Increasing the current in the bus(pipeline) will burn the conduit and will fry the north bridge. This is why Intel is not a good overclocker. as mater of fact the core of Intel 3.2 ghz is actually clocking at 6.4 ghz to output 3.2 ghz. this is why Intel runs hotter.

This happens for any chip, any architecture (I assume you're referring to overvolting). You don't need increased voltage for FSB overclocks, though it helps. There are also safe limits within which you can mod the voltage without damaging the northbridge, same as the CPU or anything else.

I don't get the double clock thing you talk about. One portion of the P4 CPU, I believe its the ALU, does clock double, but this has nothing to do with the final clock speed, multiplier * FSB. Clock speed is clock speed, period. Efficiencies and performance are a different story.

Intel HT (hyper threading) helps but it is a false logic, making the CPU and OS think there are 2 CPU's and 2 FSB. But actually one FSB one CPU, but programmed to send data in parallel thru, one pipeline.

Two CPUs only.
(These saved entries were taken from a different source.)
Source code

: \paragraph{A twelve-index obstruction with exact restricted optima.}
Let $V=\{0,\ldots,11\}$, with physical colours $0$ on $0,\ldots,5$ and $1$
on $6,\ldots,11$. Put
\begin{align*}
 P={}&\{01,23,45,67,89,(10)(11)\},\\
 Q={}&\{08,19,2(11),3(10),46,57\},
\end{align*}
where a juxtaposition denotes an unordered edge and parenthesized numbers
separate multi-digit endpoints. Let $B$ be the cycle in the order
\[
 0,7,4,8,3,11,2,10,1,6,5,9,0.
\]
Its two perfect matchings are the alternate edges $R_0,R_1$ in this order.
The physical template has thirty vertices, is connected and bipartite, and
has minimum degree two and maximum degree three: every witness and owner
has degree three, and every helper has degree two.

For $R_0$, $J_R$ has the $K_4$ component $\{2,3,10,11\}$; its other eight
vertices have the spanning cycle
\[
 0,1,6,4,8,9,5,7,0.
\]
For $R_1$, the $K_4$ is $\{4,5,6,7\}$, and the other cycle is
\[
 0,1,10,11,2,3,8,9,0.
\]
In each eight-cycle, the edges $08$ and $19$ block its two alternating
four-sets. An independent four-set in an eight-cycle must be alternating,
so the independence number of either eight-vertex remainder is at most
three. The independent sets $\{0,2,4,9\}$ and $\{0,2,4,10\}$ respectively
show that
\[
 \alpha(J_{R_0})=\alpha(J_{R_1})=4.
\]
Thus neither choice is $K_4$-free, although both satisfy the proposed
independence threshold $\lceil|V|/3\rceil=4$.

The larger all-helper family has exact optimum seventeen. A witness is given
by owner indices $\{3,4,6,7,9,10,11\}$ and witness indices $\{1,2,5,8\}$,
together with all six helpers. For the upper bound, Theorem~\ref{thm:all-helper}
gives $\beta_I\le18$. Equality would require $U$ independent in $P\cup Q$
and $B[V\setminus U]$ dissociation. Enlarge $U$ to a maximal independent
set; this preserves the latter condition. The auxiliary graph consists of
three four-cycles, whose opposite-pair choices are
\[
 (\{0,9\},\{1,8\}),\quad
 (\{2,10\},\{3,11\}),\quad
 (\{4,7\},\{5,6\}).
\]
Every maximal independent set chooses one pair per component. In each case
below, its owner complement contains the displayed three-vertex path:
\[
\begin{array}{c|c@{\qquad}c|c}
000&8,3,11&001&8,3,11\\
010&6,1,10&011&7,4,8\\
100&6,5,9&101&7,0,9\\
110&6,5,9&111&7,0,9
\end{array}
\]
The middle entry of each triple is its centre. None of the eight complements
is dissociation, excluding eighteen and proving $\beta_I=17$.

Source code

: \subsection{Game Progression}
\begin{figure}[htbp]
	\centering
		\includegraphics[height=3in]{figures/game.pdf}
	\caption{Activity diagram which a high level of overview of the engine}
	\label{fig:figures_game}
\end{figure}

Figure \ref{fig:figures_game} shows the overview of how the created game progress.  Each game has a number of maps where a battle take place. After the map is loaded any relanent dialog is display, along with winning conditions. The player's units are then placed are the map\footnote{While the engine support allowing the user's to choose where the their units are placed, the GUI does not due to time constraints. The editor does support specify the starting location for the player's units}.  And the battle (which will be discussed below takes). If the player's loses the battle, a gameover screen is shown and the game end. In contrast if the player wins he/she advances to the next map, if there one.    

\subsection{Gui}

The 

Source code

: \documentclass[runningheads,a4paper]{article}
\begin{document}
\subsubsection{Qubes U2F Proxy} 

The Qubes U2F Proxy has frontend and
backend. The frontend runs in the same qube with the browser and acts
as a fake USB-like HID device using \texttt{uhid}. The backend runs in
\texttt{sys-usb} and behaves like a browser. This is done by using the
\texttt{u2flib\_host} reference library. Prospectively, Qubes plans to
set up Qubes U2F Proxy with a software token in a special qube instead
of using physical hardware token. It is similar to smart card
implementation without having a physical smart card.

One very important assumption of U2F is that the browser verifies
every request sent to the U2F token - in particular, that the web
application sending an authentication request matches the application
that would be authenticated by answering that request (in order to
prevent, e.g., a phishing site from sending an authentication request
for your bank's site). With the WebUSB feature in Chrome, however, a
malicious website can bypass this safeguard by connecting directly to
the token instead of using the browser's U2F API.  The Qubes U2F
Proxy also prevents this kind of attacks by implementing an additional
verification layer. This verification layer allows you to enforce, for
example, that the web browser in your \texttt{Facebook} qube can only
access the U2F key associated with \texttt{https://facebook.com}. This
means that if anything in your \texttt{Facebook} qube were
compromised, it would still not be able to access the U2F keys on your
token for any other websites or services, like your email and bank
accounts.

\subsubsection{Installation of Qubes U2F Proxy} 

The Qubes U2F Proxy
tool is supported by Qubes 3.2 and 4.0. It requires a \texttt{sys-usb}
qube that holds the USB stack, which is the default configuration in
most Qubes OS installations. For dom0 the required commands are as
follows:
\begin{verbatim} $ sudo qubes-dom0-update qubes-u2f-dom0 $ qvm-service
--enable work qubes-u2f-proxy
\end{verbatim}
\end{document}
HT has nothing to do with memory performance, its a performance booster for specifically designed SMP applications. Irrelevant to the rest of this thread.
 
You don't need increased voltage for FSB overclocks, though it helps

yes you do, well it depends on the ram, some like BH-5 thrive on higher voltages

Two CPUs only. HT has nothing to do with memory performance, its a performance booster for specifically designed SMP applications. Irrelevant to the rest of this thread.

Your rught about the two cpus and fsbs, but the performance boost is not gained for SMP applications, its for hyperthreading enabled applications.
 
dicecca112 said:
yes you do, well it depends on the ram, some like BH-5 thrive on higher voltages

FSB != RAM overclocks. That's what dividers are for.

Your rught about the two cpus and fsbs, but the performance boost is not gained for SMP applications, its for hyperthreading enabled applications.

True. They usually go together, but thanks for the clarification. :thup:
 
Well not stir things back up but the patriot, and crucial DDR2 6400 at 4-4-4-12 looks like pretty good stuff too. Not mushkin speeds but certainly worth a look.

Putting together a new system syself so I guess i'm a bit undecided as what to get as well.